Partie inutile donc indispensable ;-) d'un serveur, les jeux sont réduits à la portion congrue : juste un démineur, un flipper et un jeu de cartes. Même pas de Tétris. Windows n'est pas un système pour jouer, même si les bibliothèques DirectX incluses dans le système sont, paraît-il, excellentes. Mais tant qu'elles ne seront pas portées sous licence libre sur d'autres systèmes, le monde du jeu restera fixé sur OpenGL et ses dérivés. Là encore, on se demande pourquoi Microsoft a réinventé la roue au lieu de se conformer aux standards existants.

Performance : pas le point fort

L'informatique faisant l'objet ces temps-ci d'attaque pour la réduction des coûts, un logiciel se doit d'être économe en puissance. Même si les interfaces graphiques récentes sous MacOS X ou Unix (KDE, Gnome...) ne sont pas légères, au moins s'adressent-t-elles à un public fortuné (Mac), ou sont-elles débrayables et peuvent être remplacées par une plus légère (Windowmaker, Ion...), voire par la bonne vieille ligne de commande. Une bonne chose pour maintenir en activité tous ces vieux Pentiums qui traînent encore.

À l'inverse, Windows semble d'emblée conçu pour une machine gourmande. N'espérez pas l'utiliser pour faire d'un vieux Pentium 100 un routeur ou un serveur DHCP !

Compatibilité : aïe !

Windows est un système autiste. Les versions antérieures ne juraient que par le protocole NetBIOS, incompatible avec le standard NFS ; à présent il s'agit d'ActiveDirectory, compatible avec rien du tout également (même si la base repose sur LDAP paraît-il). Novell fournit un client Netware pour Windows, mais on devra jongler avec plusieurs jeux de mots de passe. Utiliser NIS ou OpenLDAP est-il si compliqué ? Au moins a-t-on enfin TCP/IP installé en standard, au lieu de l'infâme et propriétaire NetBUI. Un pas vers l'ouverture sur le monde ?
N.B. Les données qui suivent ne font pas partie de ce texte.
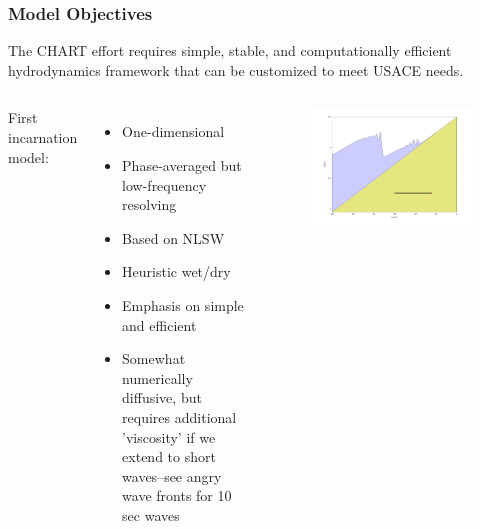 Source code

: \documentclass[aspectratio=169]{beamer}
\begin{document}
\begin{frame}
  \frametitle{Model Objectives}

  The CHART effort requires  simple, stable, and computationally efficient hydrodynamics framework that can be customized to meet USACE needs.
 \begin{columns}[c] %
    

  First incarnation model:
 \begin{itemize}
 \item One-dimensional
 \item Phase-averaged but low-frequency resolving
 \item Based on NLSW 
 \item Heuristic wet/dry
 \item Emphasis on simple and efficient
 \item Somewhat numerically diffusive, but requires additional 'viscosity' if we extend to short waves--see angry wave fronts for 10 sec waves
   \end{itemize}
    \begin{figure}
      \includegraphics[width=1\linewidth]{./shortwave.png}
    \end{figure}

 \end{columns}
 \end{frame}
\end{document}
En vidéo, deux formats bizarres, AVI et le nouveau WMA, coexistent. Détail intéressant sur ce dernier, il permet de gérer le Digital Restriction Management, en gros une restriction à la lecture et à la recopie demandée depuis longtemps par les maisons de disque et diffuseurs de films, qu'Apple refusait d'implémenter, et techniquement irréaliste dans le monde Linux. Microsoft préconise-t-il d'abandonner les bénéfices de l'informatique et de la dématérialisation des données, pour les lier à une machine ?
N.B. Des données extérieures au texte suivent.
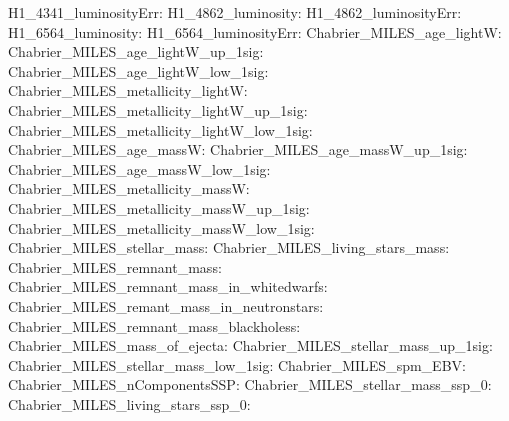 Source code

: H1\_4341\_luminosityErr:  \newline 
H1\_4862\_luminosity:  \newline 
H1\_4862\_luminosityErr:  \newline 
H1\_6564\_luminosity:  \newline 
H1\_6564\_luminosityErr:  \newline 
Chabrier\_MILES\_age\_lightW:  \newline 
Chabrier\_MILES\_age\_lightW\_up\_1sig:  \newline 
Chabrier\_MILES\_age\_lightW\_low\_1sig:  \newline 
Chabrier\_MILES\_metallicity\_lightW:  \newline 
Chabrier\_MILES\_metallicity\_lightW\_up\_1sig:  \newline 
Chabrier\_MILES\_metallicity\_lightW\_low\_1sig:  \newline 
Chabrier\_MILES\_age\_massW:  \newline 
Chabrier\_MILES\_age\_massW\_up\_1sig:  \newline 
Chabrier\_MILES\_age\_massW\_low\_1sig:  \newline 
Chabrier\_MILES\_metallicity\_massW:  \newline 
Chabrier\_MILES\_metallicity\_massW\_up\_1sig:  \newline 
Chabrier\_MILES\_metallicity\_massW\_low\_1sig:  \newline 
Chabrier\_MILES\_stellar\_mass:  \newline 
Chabrier\_MILES\_living\_stars\_mass:  \newline 
Chabrier\_MILES\_remnant\_mass:  \newline 
Chabrier\_MILES\_remnant\_mass\_in\_whitedwarfs:  \newline 
Chabrier\_MILES\_remant\_mass\_in\_neutronstars:  \newline 
Chabrier\_MILES\_remnant\_mass\_blackholess:  \newline 
Chabrier\_MILES\_mass\_of\_ejecta:  \newline 
Chabrier\_MILES\_stellar\_mass\_up\_1sig:  \newline 
Chabrier\_MILES\_stellar\_mass\_low\_1sig:  \newline 
Chabrier\_MILES\_spm\_EBV:  \newline 
Chabrier\_MILES\_nComponentsSSP:  \newline 
Chabrier\_MILES\_stellar\_mass\_ssp\_0:  \newline 
Chabrier\_MILES\_living\_stars\_ssp\_0:  \newline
Le format WMA prétend aussi remplacer le très répandu MP3, et son remplaçant libre, OGG, en pleine ascension. On se demande quel est l'intérêt d'un nouveau format pour l'utilisateur.

Comme dit plus haut, les bibliothèques graphiques pour le jeu (DirectX) sont également différentes du standard OpenGL, que tout jeu actuel existe.

Apparemment Microsoft voudrait que les jeux soient développés uniquement pour son système, et qu'une simple recompilation soit impossible comme il est de coutume ! Une manière d'imposer sa future console de jeu ? Mais comment les studios de jeux vont-ils amortir leurs coûts de diffusion s'ils ne peuvent pas viser toutes les architectures simultanément ?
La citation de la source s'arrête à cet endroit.